Three Little Words
Three little words: more, more, more. The more generation have been taught to reach for more – more success, more money – to want more, believe we deserve more. Well, here are three more words: it’s all fabrication.
We perpetually seek promotions, trusting that we will finally arrive at our elusive ‘happy place’ where we will eventually, after decades of striving, stretching, sacrificing, be content. We have been indoctrinated to believe that success is paramount, that success equates to climbing the career ladder for infinity, that we can, and therefore should be, anything, and everything, we want to be. This cliché, far from freeing us, has caged us: we have become ensnared within our own minds. The problem with the propaganda we have been peddled is that we never arrive at that ‘happy place’: the more career success we attain, the more we want and the more that we climb, continually flinging ourselves at the grater that is work, watching as inch after inch of ourselves is shaved away until the real us no longer exists, and in its place resides a duller, more resigned and less hopeful spectre.

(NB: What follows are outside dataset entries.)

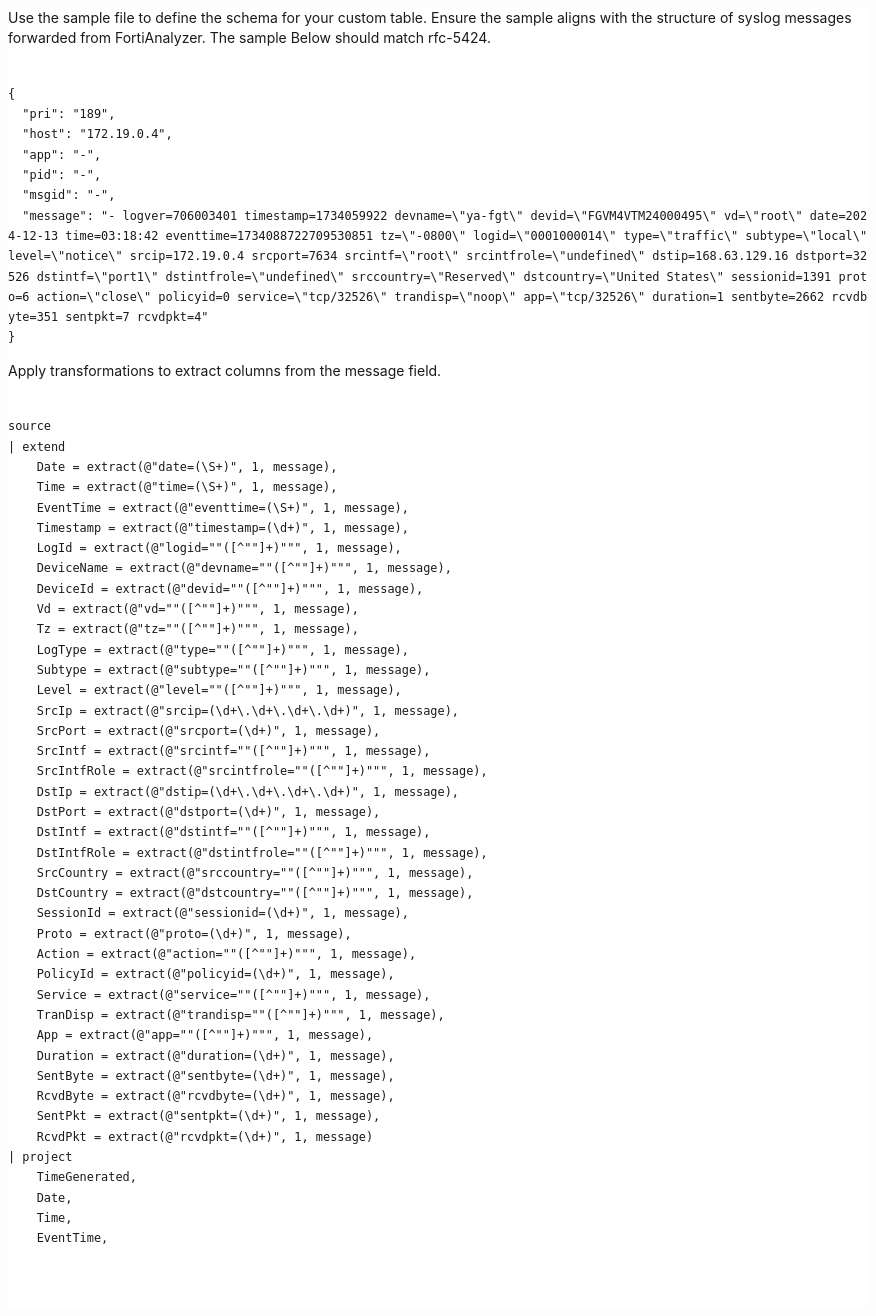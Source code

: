 Use the sample file to define the schema for your custom table. Ensure the sample aligns with the structure of syslog messages forwarded from FortiAnalyzer.
The sample Below should match rfc-5424.
<pre><code>
{
  "pri": "189",
  "host": "172.19.0.4",
  "app": "-",
  "pid": "-",
  "msgid": "-",
  "message": "- logver=706003401 timestamp=1734059922 devname=\"ya-fgt\" devid=\"FGVM4VTM24000495\" vd=\"root\" date=2024-12-13 time=03:18:42 eventtime=1734088722709530851 tz=\"-0800\" logid=\"0001000014\" type=\"traffic\" subtype=\"local\" level=\"notice\" srcip=172.19.0.4 srcport=7634 srcintf=\"root\" srcintfrole=\"undefined\" dstip=168.63.129.16 dstport=32526 dstintf=\"port1\" dstintfrole=\"undefined\" srccountry=\"Reserved\" dstcountry=\"United States\" sessionid=1391 proto=6 action=\"close\" policyid=0 service=\"tcp/32526\" trandisp=\"noop\" app=\"tcp/32526\" duration=1 sentbyte=2662 rcvdbyte=351 sentpkt=7 rcvdpkt=4"
}
</code></pre>
Apply transformations to extract columns from the message field.
<pre><code>
source
| extend
    Date = extract(@"date=(\S+)", 1, message),
    Time = extract(@"time=(\S+)", 1, message),
    EventTime = extract(@"eventtime=(\S+)", 1, message),
    Timestamp = extract(@"timestamp=(\d+)", 1, message),
    LogId = extract(@"logid=""([^""]+)""", 1, message),
    DeviceName = extract(@"devname=""([^""]+)""", 1, message),
    DeviceId = extract(@"devid=""([^""]+)""", 1, message),
    Vd = extract(@"vd=""([^""]+)""", 1, message),
    Tz = extract(@"tz=""([^""]+)""", 1, message),
    LogType = extract(@"type=""([^""]+)""", 1, message),
    Subtype = extract(@"subtype=""([^""]+)""", 1, message),
    Level = extract(@"level=""([^""]+)""", 1, message),
    SrcIp = extract(@"srcip=(\d+\.\d+\.\d+\.\d+)", 1, message),
    SrcPort = extract(@"srcport=(\d+)", 1, message),
    SrcIntf = extract(@"srcintf=""([^""]+)""", 1, message),
    SrcIntfRole = extract(@"srcintfrole=""([^""]+)""", 1, message),
    DstIp = extract(@"dstip=(\d+\.\d+\.\d+\.\d+)", 1, message),
    DstPort = extract(@"dstport=(\d+)", 1, message),
    DstIntf = extract(@"dstintf=""([^""]+)""", 1, message),
    DstIntfRole = extract(@"dstintfrole=""([^""]+)""", 1, message),
    SrcCountry = extract(@"srccountry=""([^""]+)""", 1, message),
    DstCountry = extract(@"dstcountry=""([^""]+)""", 1, message),
    SessionId = extract(@"sessionid=(\d+)", 1, message),
    Proto = extract(@"proto=(\d+)", 1, message),
    Action = extract(@"action=""([^""]+)""", 1, message),
    PolicyId = extract(@"policyid=(\d+)", 1, message),
    Service = extract(@"service=""([^""]+)""", 1, message),
    TranDisp = extract(@"trandisp=""([^""]+)""", 1, message),
    App = extract(@"app=""([^""]+)""", 1, message),
    Duration = extract(@"duration=(\d+)", 1, message),
    SentByte = extract(@"sentbyte=(\d+)", 1, message),
    RcvdByte = extract(@"rcvdbyte=(\d+)", 1, message),
    SentPkt = extract(@"sentpkt=(\d+)", 1, message),
    RcvdPkt = extract(@"rcvdpkt=(\d+)", 1, message)
| project
    TimeGenerated,
    Date,
    Time,
    EventTime,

In these promotions we seek solace in money. Money makes the world go round; we hear this platitude so frequently as to internalise its mercenary message and smother our real needs and wants with it. We spent our teenaged years satisfying our inner demon with the promise that one day, when we are grown up, we will buy all of those things the fiend within has been desperately yearning after. The longed for day finally arrives when we receive our first glorious pay check as a newly minted graduate. However, as teenagers we did not anticipate the extortionate rent we would have to pay, nor the inexorable water, heating or council tax bills: the check dwindles before our naïve eyes. Yet, there is just enough left to buy that new gadget, that glamorous pair of shoes, that sought-after ticket. However, this stuff only feeds the demon, making him corpulent and covetous, thus more things are needed to satiate his hunger. So, we seek a promotion, to earn more money, to buy more expensive versions of the stuff that we do not need – because let’s face it, previously whilst we did not shop at designer stores, we had clothes on our backs, food in our bellies and time to enjoy both. Now that we are promoted we can, when we are not at work, because it seems might as well stop paying that extortionate rent as we basically live at work now, exhibit our brand-spanking new watch to our friends. On some deep, innate level we know that we do not need these things and yet, in this society we do, so strong is the current created by the advertising agencies, the current which pulls in so much of the population. However, this new feed is not enough: the demon has become omnipotent and we need more and more and more things, all of which are more and more and more expensive to assuage that craving and in return we willingly hand over our time, our relationships, our lives.
We are taught to get promoted, get rich, what about being happy; isn’t that a far more worthwhile state to search for? Why do we spend seventeen plus years learning how to get ahead in the career market and comparatively no time at all attempting to understand how to maintain a healthy relationship or how to accept ourselves? Why do we feel that searching for happiness is somehow less worthwhile than searching for a job? Now, I am not saying that we should shun qualifications and shut up shop on our careers. What I am saying is that we should see people, and ourselves especially, as complex organisms who have emotions and desires which extend beyond our newly defined notions of success.
This week I heard a story which made me re-evaluate my life. It was of a man who wanted to trek through the rainforest. His party hired local guides to lead them through the dense foliage unscathed. On the first day the combined group charged through the forest and covered many, many miles. They lay down to rest that night, exhausted. The next morning the man got up and was dumbfounded to see all of the guides sitting around, recuperating. The man asked the head guide what was happening and he replied with: ‘Yesterday we went very quickly and travelled too far. Today we are resting and waiting for our souls to catch up’. I have pelted through the past twenty six years of my life, now I am slowing down and waiting for my soul to catch up. Now, I want less.